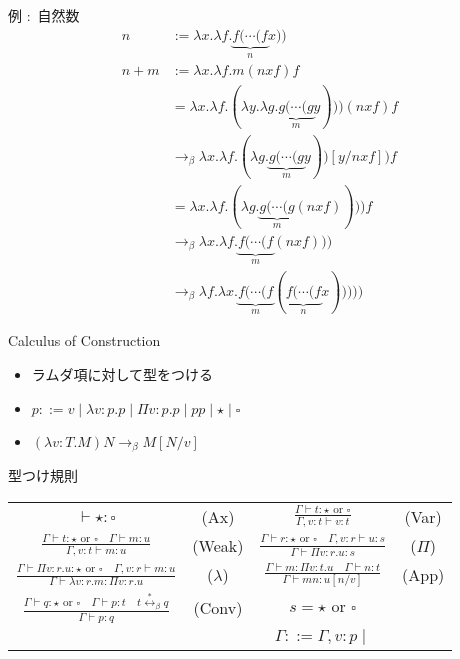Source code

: \documentclass[18pt]{beamer}
\begin{document}
\begin{frame}{例 $\colon$ 自然数}
 \begin{align*}
 n & := \lambda x. \lambda f. \underbrace{f (\cdots (f}_{n} x)) \\
 n + m & := \lambda x. \lambda f. m (n x f) f \\
       & = \lambda x. \lambda f. (\lambda y. \lambda g. \underbrace{g (\cdots (g}_{m} y))) (n x f) f \\
       & \rightarrow_\beta \lambda x. \lambda f. (\lambda g. \underbrace{g (\cdots (g}_{m} y))[y/n x f]) f \\
       & = \lambda x. \lambda f. (\lambda g. \underbrace{g (\cdots (g}_{m} (n x f)))) f \\
       & \rightarrow_\beta \lambda x. \lambda f. \underbrace{f (\cdots (f}_{m} (n x f))) \\
       & \rightarrow_\beta \lambda f. \lambda x. \underbrace{f (\cdots (f}_{m} (\underbrace{f (\cdots (f}_{n} x)))))
 \end{align*}
\end{frame}

\begin{frame}{Calculus of Construction}
 \begin{itemize}
  \item ラムダ項に対して型をつける
  \item $p ::= v \mid \lambda v \colon p. p \mid \Pi v \colon p. p \mid p p \mid \star \mid \square$
  \item $(\lambda v \colon T. M) N \rightarrow_\beta M[N/v]$
 \end{itemize}
\end{frame}

\begin{frame}[fragile]{型つけ規則}
\begin{tabular}{cccc}
 $\vdash {\star} {\colon} {\square}$ & (Ax) & $\frac{\Gamma \vdash t {\colon} {\star} \text{ or } {\square}}{\Gamma, v \colon t \vdash v {\colon} t}$ & (Var) \\[30pt]
 $\frac{\Gamma \vdash t {\colon} {\star} \text{ or } \square \quad \Gamma \vdash m {\colon} u}{\Gamma, v \colon t \vdash m {\colon} u}$ & (Weak) & $\frac{\Gamma \vdash r {\colon} {\star} \text{ or } {\square} \quad \Gamma, v \colon r \vdash u {\colon} s}{\Gamma \vdash \Pi v \colon r. u {\colon} s}$ & ($\Pi$) \\[30pt]
 $\frac{\Gamma \vdash \Pi v \colon r. u {\colon} {\star} \text{ or } {\square} \quad \Gamma, v \colon r \vdash m : u}{\Gamma \vdash \lambda v \colon r. m {\colon} \Pi v \colon r. u}$ & ($\lambda$) & $\frac{\Gamma \vdash m : \Pi v \colon t. u \quad \Gamma \vdash n : t}{\Gamma \vdash m n {\colon} u[n/v]}$ & (App) \\[30pt]
 $\frac{\Gamma \vdash q {\colon} {\star} \text{ or } {\square} \quad \Gamma \vdash p {\colon} t \quad t \overset{*}{\leftrightarrow}_\beta q}{\Gamma \vdash p {\colon} q}$ & (Conv) & $s = {\star} \text{ or } {\square}$ & \\[30pt]
& & $\Gamma ::= \Gamma, v \colon p \mid$ & \\
\end{tabular}
\end{frame}
\end{document}
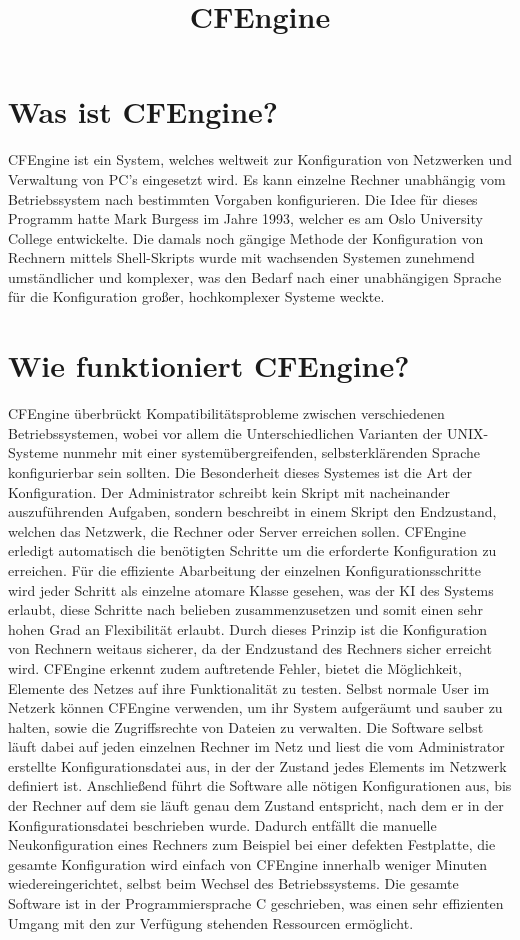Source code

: \documentclass[12pt]{report}
\begin{document}
\title{CFEngine}
\section{Was ist CFEngine?}
CFEngine ist ein System, welches weltweit zur Konfiguration von Netzwerken und Verwaltung von PC's eingesetzt wird. Es kann einzelne Rechner unabhängig vom Betriebssystem nach bestimmten Vorgaben konfigurieren. Die Idee für dieses Programm hatte Mark Burgess im Jahre 1993, welcher es am Oslo University College entwickelte. Die damals noch gängige Methode der Konfiguration von Rechnern mittels Shell-Skripts wurde mit wachsenden Systemen zunehmend umständlicher und komplexer, was den Bedarf nach einer unabhängigen Sprache für die Konfiguration großer, hochkomplexer Systeme weckte.
\section{Wie funktioniert CFEngine?}
CFEngine überbrückt Kompatibilitätsprobleme zwischen verschiedenen Betriebssystemen, wobei vor allem die Unterschiedlichen Varianten der UNIX-Systeme nunmehr mit einer systemübergreifenden, selbsterklärenden Sprache konfigurierbar sein sollten. Die Besonderheit dieses Systemes ist die Art der Konfiguration. Der Administrator schreibt kein Skript mit nacheinander auszuführenden Aufgaben, sondern beschreibt in einem Skript den Endzustand, welchen das Netzwerk, die Rechner oder Server erreichen sollen. CFEngine erledigt automatisch die benötigten Schritte um die erforderte Konfiguration zu erreichen. Für die effiziente Abarbeitung der einzelnen Konfigurationsschritte wird jeder Schritt als einzelne atomare Klasse gesehen, was der KI des Systems erlaubt, diese Schritte nach belieben zusammenzusetzen und somit einen sehr hohen Grad an Flexibilität erlaubt.
Durch dieses Prinzip ist die Konfiguration von Rechnern weitaus sicherer, da der Endzustand des Rechners sicher erreicht wird. CFEngine erkennt zudem auftretende Fehler, bietet die Möglichkeit, Elemente des Netzes auf ihre Funktionalität zu testen. Selbst normale User im Netzerk können CFEngine verwenden, um ihr System aufgeräumt und sauber zu halten, sowie die Zugriffsrechte von Dateien zu verwalten.
Die Software selbst läuft dabei auf jeden einzelnen Rechner im Netz und liest die vom Administrator erstellte Konfigurationsdatei aus, in der der Zustand jedes Elements im Netzwerk definiert ist. Anschließend führt die Software alle nötigen Konfigurationen aus, bis der Rechner auf dem sie läuft genau dem Zustand entspricht, nach dem er in der Konfigurationsdatei beschrieben wurde. Dadurch entfällt die manuelle Neukonfiguration eines Rechners zum Beispiel bei einer defekten Festplatte, die gesamte Konfiguration wird einfach von CFEngine innerhalb weniger Minuten wiedereingerichtet, selbst beim Wechsel des Betriebssystems.
Die gesamte Software ist in der Programmiersprache C geschrieben, was einen sehr effizienten Umgang mit den zur Verfügung stehenden Ressourcen ermöglicht.
\end{document}

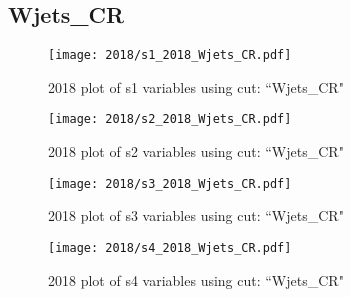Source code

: \documentclass{article}
\begin{document}
      \subsection*{Wjets\_CR}
                        \begin{figure}[H]
                            \centering
                            \caption{2018 plot of s1 variables using cut: ``Wjets\_CR"}
                            \texttt{[image: 2018/s1\_2018\_Wjets\_CR.pdf]}
                        \end{figure}    
                        \begin{figure}[H]
                            \centering
                            \caption{2018 plot of s2 variables using cut: ``Wjets\_CR"}
                            \texttt{[image: 2018/s2\_2018\_Wjets\_CR.pdf]}
                        \end{figure}    
                        \begin{figure}[H]
                            \centering
                            \caption{2018 plot of s3 variables using cut: ``Wjets\_CR"}
                            \texttt{[image: 2018/s3\_2018\_Wjets\_CR.pdf]}
                        \end{figure}    
                        \begin{figure}[H]
                            \centering
                            \caption{2018 plot of s4 variables using cut: ``Wjets\_CR"}
                            \texttt{[image: 2018/s4\_2018\_Wjets\_CR.pdf]}
                        \end{figure}    
\end{document}
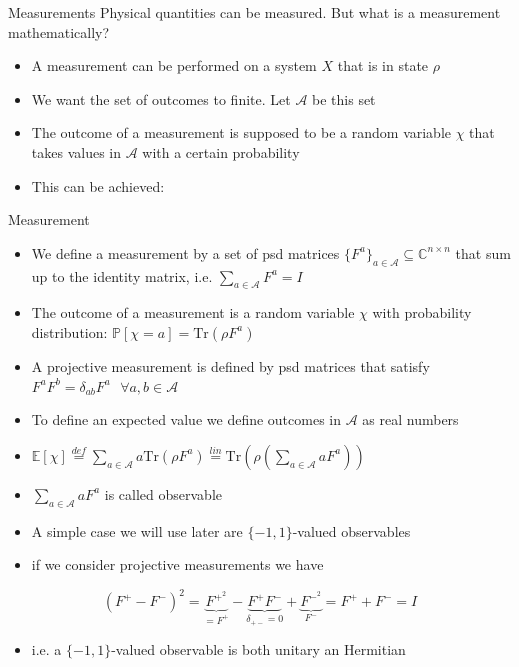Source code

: \begin{frame}{Measurements}
Physical quantities can be measured. But what is a measurement mathematically? \pause
\begin{itemize}
    \item A measurement can be performed on a system $X$ that is in state $\rho$ \pause
    \item We want the set of outcomes to finite. Let $\mathcal{A}$ be this set \pause
    \item The outcome of a measurement is supposed to be a random variable $\chi$ that takes values in $\mathcal{A}$ with a certain probability \pause
    \item This can be achieved:
\end{itemize}
\begin{definition}{Measurement}
\begin{itemize}    
     \item We define a measurement by a set of psd matrices $\{ F^a \}_{a\in \mathcal{A}} \subseteq \mathbb{C}^{n \times n}$ that sum up to the identity matrix, i.e. $\sum_{a \in \mathcal{A}} F^a = I$
    \item The outcome of a measurement is a random variable $\chi$ with probability distribution: $\mathbb{P}[ \chi = a ] = \text{Tr}(\rho F^a)$
     \item A projective measurement is defined by psd matrices that satisfy $F^aF^b = \delta_{ab}F^a \text{ } \forall a,b \in \mathcal{A}$
\end{itemize}
\end{definition}
\end{frame}    
    
\begin{frame}
\begin{itemize}   
    \item To define an expected value we define outcomes in $\mathcal{A}$ as real numbers \pause
    \item $\mathbb{E} [\chi ] \overset{def}{=} \sum_{a \in \mathcal{A}} a \text{Tr} ( \rho F^a ) \overset{lin}{=}  \text{Tr} ( \rho ( \sum_{a \in \mathcal{A}} a F^a))$ \pause
    \item $\sum_{a \in \mathcal{A}} aF^a$ is called observable \pause
    \item A simple case we will use later are $\{ -1, 1 \}$-valued observables \pause
    \item if we consider projective measurements we have
\end{itemize}
    \begin{equation*}
(F^+-F^-)^2 = \underbrace{F^{+^2}}_{= F^+}- \underbrace{F^+F^-}_{\delta_{+-}=0} + \underbrace{F^{-^2}}_{F^-} = F^+ + F^- = I
\end{equation*}
\begin{itemize}
    \item i.e. a $\{ -1, 1 \}$-valued observable is both unitary an Hermitian 
\end{itemize}

\end{frame}

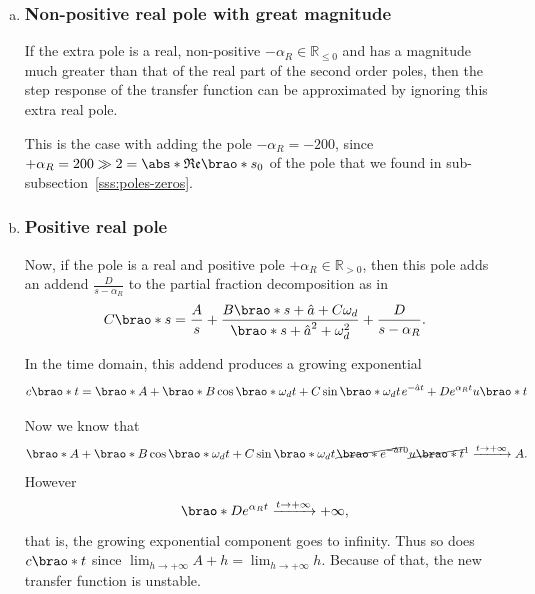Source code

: \documentclass[12pt]{article}
\DeclarePairedDelimiter\brao()%
\DeclarePairedDelimiter\abs||
\begin{document}
\begin{enumerate}[(a)]
    \item
        \subsubsection{Non-positive real pole with great magnitude}

        If the extra pole is a real, non-positive $-\alpha_{{R}} \in \mathbb{R}_{\leq 0}$ and has a magnitude much greater than that of the real part of the second order poles,
        then the step response of the transfer function can be approximated by ignoring this extra real pole.

        This is the case with adding the pole $-\alpha_R = -200$, since $+\alpha_R = 200 \gg 2 = \abs*{\mathfrak{Re}\brao*{s_0}}$ of the pole that we found in sub-subsection~\ref{sss:poles-zeros}.

    \item
        \subsubsection{Positive real pole}

        Now, if the pole is a real and positive pole $+\alpha_R \in \mathbb{R}_{> 0}$, then this pole adds an addend $\frac{D}{s - \alpha_R}$ to the partial fraction decomposition as in
        \begin{equation}
            C\brao*s = \frac{A}s + \frac{B\brao*{s + \hat{a}}+ C\omega_d}{\brao*{s + \hat{a}}^2 + \omega_d^2} + \frac{D}{s - \alpha_R}.
        \end{equation}

        In the time domain, this addend produces a growing exponential
        \begin{equation}
            c\brao*t = \brao*{
                A + \brao*{
                      B\cos\brao*{\omega_d t}
                    + C\sin\brao*{\omega_d t}^{\vphantom{1}}
                }^{\vphantom{1}}
                e^{-\hat{a}t}
                + De^{\alpha_Rt}
            }u\brao*t
        \end{equation}

        Now we know that
        \begin{equation}
            \brao*{
                A + \brao*{
                      B\cos\brao*{\omega_d t}
                    + C\sin\brao*{\omega_d t}^{\vphantom{1}}
                }^{\vphantom{1}}
                \cancel{\brao*{e^{-\hat{a}t}}}^0
            }\cancel{u\brao*t}^1
            \xrightarrow{t\to+\infty} A.
        \end{equation}
        However
        \begin{equation}
            \brao*{
                De^{\alpha_Rt}
            }
            \xrightarrow{t\to+\infty} +\infty,
        \end{equation}
        that is, the growing exponential component goes to infinity. Thus so does $c\brao*t$ since $\lim_{h\to+\infty} A + h = \lim_{h\to+\infty} h$.
        Because of that, the new transfer function is unstable.
\end{enumerate}
\end{document}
──────
**WHAT THE TASK REQUIRES:** Copy every line above that includes the string "addend".

**ANSWER TO THIS EXERCISE:**
        Now, if the pole is a real and positive pole $+\alpha_R \in \mathbb{R}_{> 0}$, then this pole adds an addend $\frac{D}{s - \alpha_R}$ to the partial fraction decomposition as in
        In the time domain, this addend produces a growing exponential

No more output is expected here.